A3. Waiters/Farmers Carry Combo x 100'/side rest 1:00 x 5 sets
26# kbs, 35#, 26#x3

Every movement hurt so much

Monday, June 5, 2017

6/5/17

long warmup with focus on breathing/mobility 

A. Snatch Warmup x 10 minutes (barbell only - work positions)done. 
B. EMOM x 20
Snatch x 1 rep (50, 55, 60, 65, 70, 70, 75, 75, 75, 75, 80, 80, 80, 80, 80, 85, 85, 85, 90, 90
75#, 90, 95, 100
2 @ 105#
4@ 110
5 @ 120#
3 @125#
2 @ 130#
Moving forward when catching. I think I'm setting up the bar too far away from my shin when I start 

C. Snatch Pull (off 12" blocks) x 2-3 reps rest 2:00 x 4 sets (keep it around 160). Done all @ 160#
D1. KB Front to Back Lunge x 6/side rest 1:00 35# kb. (Accidentally did dbl front rack lunges)
D2. Hip Extensions x 15 Slow reps rest :30
D3. Glute Ham Raise x 8 reps rest 2:00 x 4 sets
Done. 
+
10 rounds:
5 Strict HSPU
5 UB Chest 2 Bar Pull-Ups
10 Alt. Pistols
7:29
All reps ub
Finisher:
5 Legless Rope Climbs (not timed)

Done (at Pelham) taller rope is def much harder. Don't know how to use my legs to help yet. 

Saturday, June 3, 2017

6/3/17


2 sets:
T-Y-I raises
+
2 sets:
Bicep/Tricep Opener
+
2 sets:
Landmine Row x 6/arm.

(One set of all of these (did openers already Twice this week)
+
300m Sandbag Carry @ 80#. Done 
+
2 sets:
Rope Sled Pull Drop Set x 100' 
rest 3:00
45+25
45
+
3 sets: (for speed)
Sled Drag x 200' (2 x 45#)
rest 2:00 minutes
Done. 
+
5 sets:
Prowler Sprint x 1 plate
*every :90*. Check. 
+
10 minute AB cooldown
10 minutes Box Breathing
 Done. 
+
Finisher (not timed):
5 Seated Legless Rope Climbs
20 Deficit Strict HSPU @ 2"
2 minute L-Sit

*break this up as needed*

Friday, June 2, 2017

6/2/17

AM
A. EMOM x 15 
Power Clean x 1 + Split Jerk x 1 (115x1, 125x1, 130x2, 135x2, 140x2, 145, 150, 155, 160x2, 165, 170)
*bend back knee + stick landing*
Was trying to breathe better cause my neck/trap were bothering me. this made me really light-headed and dizzy- Had a panic attack at 160#
Came back and finished...
B1.Seated Single Arm Z-Press x 5-6 reps/arm rest 1:00 bt arms (:02 OH pause per rep) *40# or higher*
6 reps @ 40# (left side limiting factor)
B2. Ring Dips x 6 Strict Reps + 6 Kipping Reps 
Done ub 
rest 2:00 x 4 sets
C. Strict Chest 2 Bar Pull-Ups (accumulate 20-30 reps)
30 Done. (Sets of 2s-4s)
+
A. 10 minute Snatch Positional Work (increase weight to 65-75#) 70#
+
AMRAP 20
50 double unders
25 box jumps @20"
15 power cleans 95#
6+78
Ehh. 
+

10 minutes HSW practice 

Thursday, June 1, 2017

6/1/17

AM
A. Snatch Positional Work x 10 minutes.
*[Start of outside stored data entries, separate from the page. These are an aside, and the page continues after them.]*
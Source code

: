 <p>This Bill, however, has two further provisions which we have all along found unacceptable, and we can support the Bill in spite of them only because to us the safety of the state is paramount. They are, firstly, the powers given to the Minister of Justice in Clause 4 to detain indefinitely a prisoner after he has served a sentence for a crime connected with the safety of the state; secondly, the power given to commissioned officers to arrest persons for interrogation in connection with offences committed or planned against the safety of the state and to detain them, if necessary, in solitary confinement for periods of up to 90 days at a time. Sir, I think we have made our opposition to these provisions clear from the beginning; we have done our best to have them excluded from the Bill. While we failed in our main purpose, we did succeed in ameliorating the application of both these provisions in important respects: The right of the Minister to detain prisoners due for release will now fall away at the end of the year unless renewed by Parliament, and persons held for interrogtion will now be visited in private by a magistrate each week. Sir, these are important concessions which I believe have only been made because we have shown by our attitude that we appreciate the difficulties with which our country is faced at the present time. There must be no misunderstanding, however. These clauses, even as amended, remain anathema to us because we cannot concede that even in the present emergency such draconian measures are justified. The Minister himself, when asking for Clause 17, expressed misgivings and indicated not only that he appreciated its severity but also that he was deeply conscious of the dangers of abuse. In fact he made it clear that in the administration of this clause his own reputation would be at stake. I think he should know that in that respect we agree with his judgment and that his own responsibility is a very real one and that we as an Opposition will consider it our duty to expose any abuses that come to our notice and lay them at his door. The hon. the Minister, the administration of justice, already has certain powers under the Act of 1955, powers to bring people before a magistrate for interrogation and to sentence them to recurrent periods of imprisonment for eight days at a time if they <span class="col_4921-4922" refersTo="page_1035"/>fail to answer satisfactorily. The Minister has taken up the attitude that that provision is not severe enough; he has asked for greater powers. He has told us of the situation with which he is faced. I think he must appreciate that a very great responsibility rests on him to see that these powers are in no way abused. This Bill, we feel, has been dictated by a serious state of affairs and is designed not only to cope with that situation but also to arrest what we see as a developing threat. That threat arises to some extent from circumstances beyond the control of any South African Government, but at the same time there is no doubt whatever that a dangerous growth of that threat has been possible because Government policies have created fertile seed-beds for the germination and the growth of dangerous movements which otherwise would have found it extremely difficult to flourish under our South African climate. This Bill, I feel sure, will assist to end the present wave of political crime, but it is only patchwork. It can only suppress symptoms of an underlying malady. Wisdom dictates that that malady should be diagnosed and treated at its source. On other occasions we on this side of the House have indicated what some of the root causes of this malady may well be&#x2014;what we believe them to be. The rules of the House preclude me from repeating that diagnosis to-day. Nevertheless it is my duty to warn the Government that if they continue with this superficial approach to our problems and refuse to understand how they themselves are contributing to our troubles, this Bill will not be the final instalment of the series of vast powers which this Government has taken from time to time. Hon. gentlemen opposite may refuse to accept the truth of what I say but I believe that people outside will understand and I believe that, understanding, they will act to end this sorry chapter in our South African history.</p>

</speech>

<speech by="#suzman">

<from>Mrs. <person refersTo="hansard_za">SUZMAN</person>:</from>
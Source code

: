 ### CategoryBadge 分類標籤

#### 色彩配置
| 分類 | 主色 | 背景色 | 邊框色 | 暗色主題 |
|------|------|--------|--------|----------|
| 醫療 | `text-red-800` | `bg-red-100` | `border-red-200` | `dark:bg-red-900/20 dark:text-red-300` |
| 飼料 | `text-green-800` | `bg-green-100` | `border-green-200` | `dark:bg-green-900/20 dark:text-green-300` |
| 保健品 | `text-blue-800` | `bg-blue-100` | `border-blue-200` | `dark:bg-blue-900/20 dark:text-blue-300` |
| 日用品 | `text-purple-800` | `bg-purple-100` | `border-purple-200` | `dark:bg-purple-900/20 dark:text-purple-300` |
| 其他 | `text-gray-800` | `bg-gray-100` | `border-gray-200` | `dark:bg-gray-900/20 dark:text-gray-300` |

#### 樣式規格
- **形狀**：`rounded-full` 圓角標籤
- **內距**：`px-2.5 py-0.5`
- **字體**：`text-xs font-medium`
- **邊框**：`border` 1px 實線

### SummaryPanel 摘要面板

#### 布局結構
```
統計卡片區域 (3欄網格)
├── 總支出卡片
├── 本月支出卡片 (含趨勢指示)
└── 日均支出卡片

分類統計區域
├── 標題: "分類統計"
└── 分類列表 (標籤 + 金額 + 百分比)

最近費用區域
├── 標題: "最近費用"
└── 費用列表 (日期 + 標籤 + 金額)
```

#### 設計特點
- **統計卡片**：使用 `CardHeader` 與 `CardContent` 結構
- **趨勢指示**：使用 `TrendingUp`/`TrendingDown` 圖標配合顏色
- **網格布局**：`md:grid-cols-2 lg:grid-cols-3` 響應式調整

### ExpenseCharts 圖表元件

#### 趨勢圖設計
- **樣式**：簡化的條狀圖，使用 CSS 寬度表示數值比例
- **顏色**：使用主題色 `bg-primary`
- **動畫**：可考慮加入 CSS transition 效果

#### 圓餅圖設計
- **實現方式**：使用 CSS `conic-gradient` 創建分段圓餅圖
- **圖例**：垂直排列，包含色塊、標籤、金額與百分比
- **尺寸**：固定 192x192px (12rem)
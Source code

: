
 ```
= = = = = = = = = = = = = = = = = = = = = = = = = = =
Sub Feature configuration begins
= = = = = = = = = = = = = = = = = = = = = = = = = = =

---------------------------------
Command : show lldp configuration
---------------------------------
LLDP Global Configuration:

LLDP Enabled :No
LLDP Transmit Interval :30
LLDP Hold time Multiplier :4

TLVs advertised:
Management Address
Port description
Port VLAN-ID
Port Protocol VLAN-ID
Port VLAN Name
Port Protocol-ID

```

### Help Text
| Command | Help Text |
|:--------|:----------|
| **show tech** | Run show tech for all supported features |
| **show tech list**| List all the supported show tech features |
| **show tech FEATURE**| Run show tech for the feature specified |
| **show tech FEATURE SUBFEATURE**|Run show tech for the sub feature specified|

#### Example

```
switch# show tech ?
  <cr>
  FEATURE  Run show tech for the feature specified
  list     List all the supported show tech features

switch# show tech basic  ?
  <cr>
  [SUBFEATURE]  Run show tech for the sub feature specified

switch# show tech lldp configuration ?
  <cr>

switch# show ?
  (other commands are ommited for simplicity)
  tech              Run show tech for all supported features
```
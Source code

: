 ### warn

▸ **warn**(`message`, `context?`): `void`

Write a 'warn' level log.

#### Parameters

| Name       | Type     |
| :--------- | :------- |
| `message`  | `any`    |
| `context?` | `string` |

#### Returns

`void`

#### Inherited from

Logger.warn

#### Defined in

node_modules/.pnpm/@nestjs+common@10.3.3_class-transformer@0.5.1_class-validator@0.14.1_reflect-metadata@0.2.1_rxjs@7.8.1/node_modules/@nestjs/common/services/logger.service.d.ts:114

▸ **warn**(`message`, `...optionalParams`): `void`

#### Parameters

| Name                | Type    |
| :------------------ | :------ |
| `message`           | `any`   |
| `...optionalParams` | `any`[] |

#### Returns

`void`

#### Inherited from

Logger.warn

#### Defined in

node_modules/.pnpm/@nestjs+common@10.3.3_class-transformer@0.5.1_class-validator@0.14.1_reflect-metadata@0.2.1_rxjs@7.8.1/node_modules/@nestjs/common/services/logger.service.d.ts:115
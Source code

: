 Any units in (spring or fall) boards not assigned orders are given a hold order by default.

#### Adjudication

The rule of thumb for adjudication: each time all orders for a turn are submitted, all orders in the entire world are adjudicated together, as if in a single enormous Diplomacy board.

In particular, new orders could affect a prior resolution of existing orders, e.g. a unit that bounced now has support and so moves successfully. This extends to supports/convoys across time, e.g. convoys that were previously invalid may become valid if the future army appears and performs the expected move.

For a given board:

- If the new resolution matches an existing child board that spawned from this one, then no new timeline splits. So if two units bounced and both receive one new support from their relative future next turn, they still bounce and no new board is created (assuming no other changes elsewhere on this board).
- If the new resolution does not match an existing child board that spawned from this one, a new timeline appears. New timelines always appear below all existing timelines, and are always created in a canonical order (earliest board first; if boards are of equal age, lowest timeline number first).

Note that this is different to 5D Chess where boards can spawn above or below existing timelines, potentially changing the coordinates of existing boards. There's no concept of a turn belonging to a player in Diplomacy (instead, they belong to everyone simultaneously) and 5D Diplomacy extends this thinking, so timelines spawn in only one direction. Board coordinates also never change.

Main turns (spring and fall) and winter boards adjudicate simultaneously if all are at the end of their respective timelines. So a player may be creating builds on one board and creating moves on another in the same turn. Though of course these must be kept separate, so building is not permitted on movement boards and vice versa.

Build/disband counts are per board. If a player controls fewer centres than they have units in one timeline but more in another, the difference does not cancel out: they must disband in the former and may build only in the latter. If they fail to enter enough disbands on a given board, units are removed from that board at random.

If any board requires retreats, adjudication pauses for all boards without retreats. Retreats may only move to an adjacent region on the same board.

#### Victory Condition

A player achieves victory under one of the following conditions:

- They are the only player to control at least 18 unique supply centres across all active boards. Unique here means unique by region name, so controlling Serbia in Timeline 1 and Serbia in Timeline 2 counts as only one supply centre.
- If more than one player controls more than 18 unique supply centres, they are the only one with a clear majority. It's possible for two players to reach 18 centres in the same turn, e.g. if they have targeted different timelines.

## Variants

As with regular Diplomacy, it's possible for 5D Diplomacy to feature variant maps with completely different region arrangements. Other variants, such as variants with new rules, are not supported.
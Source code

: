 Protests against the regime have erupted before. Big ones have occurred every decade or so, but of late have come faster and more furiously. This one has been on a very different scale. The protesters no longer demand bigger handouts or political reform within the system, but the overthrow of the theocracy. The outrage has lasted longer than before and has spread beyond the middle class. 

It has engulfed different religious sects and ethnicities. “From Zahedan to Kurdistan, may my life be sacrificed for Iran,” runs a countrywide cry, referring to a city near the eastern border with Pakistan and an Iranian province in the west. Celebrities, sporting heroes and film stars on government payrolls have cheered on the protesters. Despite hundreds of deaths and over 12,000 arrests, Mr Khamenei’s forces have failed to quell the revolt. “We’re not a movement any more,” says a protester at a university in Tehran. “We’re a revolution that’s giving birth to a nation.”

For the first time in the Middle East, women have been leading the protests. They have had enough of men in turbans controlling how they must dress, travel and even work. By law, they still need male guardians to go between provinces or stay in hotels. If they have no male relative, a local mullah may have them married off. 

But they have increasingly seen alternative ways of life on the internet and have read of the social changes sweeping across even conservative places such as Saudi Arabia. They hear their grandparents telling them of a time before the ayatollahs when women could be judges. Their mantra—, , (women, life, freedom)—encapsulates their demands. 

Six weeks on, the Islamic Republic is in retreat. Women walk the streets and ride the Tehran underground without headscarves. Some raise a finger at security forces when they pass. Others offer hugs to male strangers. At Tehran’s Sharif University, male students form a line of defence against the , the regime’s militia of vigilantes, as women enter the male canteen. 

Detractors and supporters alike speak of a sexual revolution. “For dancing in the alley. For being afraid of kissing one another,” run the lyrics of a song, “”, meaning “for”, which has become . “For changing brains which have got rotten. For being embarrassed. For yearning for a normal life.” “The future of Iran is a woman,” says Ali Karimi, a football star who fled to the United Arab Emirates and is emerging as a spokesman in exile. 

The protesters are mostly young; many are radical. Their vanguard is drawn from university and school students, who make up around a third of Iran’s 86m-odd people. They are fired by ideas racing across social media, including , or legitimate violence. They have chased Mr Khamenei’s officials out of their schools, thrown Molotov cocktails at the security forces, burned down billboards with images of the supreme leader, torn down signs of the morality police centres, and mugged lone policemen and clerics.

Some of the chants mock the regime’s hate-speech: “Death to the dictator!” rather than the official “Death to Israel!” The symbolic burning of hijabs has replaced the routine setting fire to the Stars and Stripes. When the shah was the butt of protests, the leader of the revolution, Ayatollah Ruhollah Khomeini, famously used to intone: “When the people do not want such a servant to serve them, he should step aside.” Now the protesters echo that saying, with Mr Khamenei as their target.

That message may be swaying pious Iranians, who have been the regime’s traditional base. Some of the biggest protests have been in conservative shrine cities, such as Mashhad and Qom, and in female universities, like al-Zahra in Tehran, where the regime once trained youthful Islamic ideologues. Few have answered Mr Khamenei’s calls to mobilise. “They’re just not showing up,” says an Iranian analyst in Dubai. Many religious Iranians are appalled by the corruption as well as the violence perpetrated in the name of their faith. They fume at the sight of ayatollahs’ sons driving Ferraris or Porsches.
Done. 

B. EMOM x 10
Snatch Balance x 1 rep (60x2, 70x2, 75x2, 80x2, 85x1, 90x1 percent) 
95#, 95,110, 110, 120, 120, 125, 125,130,140 

C. Power Snatch Cluster (off 12" blocks) 1.1 x 5 rest :10, rest 2:00 @ 80-85% of 1RM (perform 3 OHS with :01 pause at bottom after second rep in cluster) done @ 120# all good 
D. Back Squat
5 @ 65% 195
3 @ 75% 225
3 @ 85% 255
1 @ 90% 270
6 @ 80% 240
6 @ 80% 240
6 @ 80% 240 (failed the 6th rep, i need to stop failing the last rep of the last set. Bad habit)
rest 3:00

PM
"Nasty Girls" V2
3 rounds:
50 Pistols (alt)
7 MUs
10 Hang Power Cleans 115#
9:59
Mus (3/2/2, 3/1/2/1, 3/1/1/1/1)
I could've been better with the mus 
Cleans/pistols all ub
So fun!

Upper left back has been bothering me, Rago said I need to work on breathing into my belly. 
Also would I be able to use the crossover symmetry/could you show me how to use it?

Maybe I could buy my own if you don't want me using yours?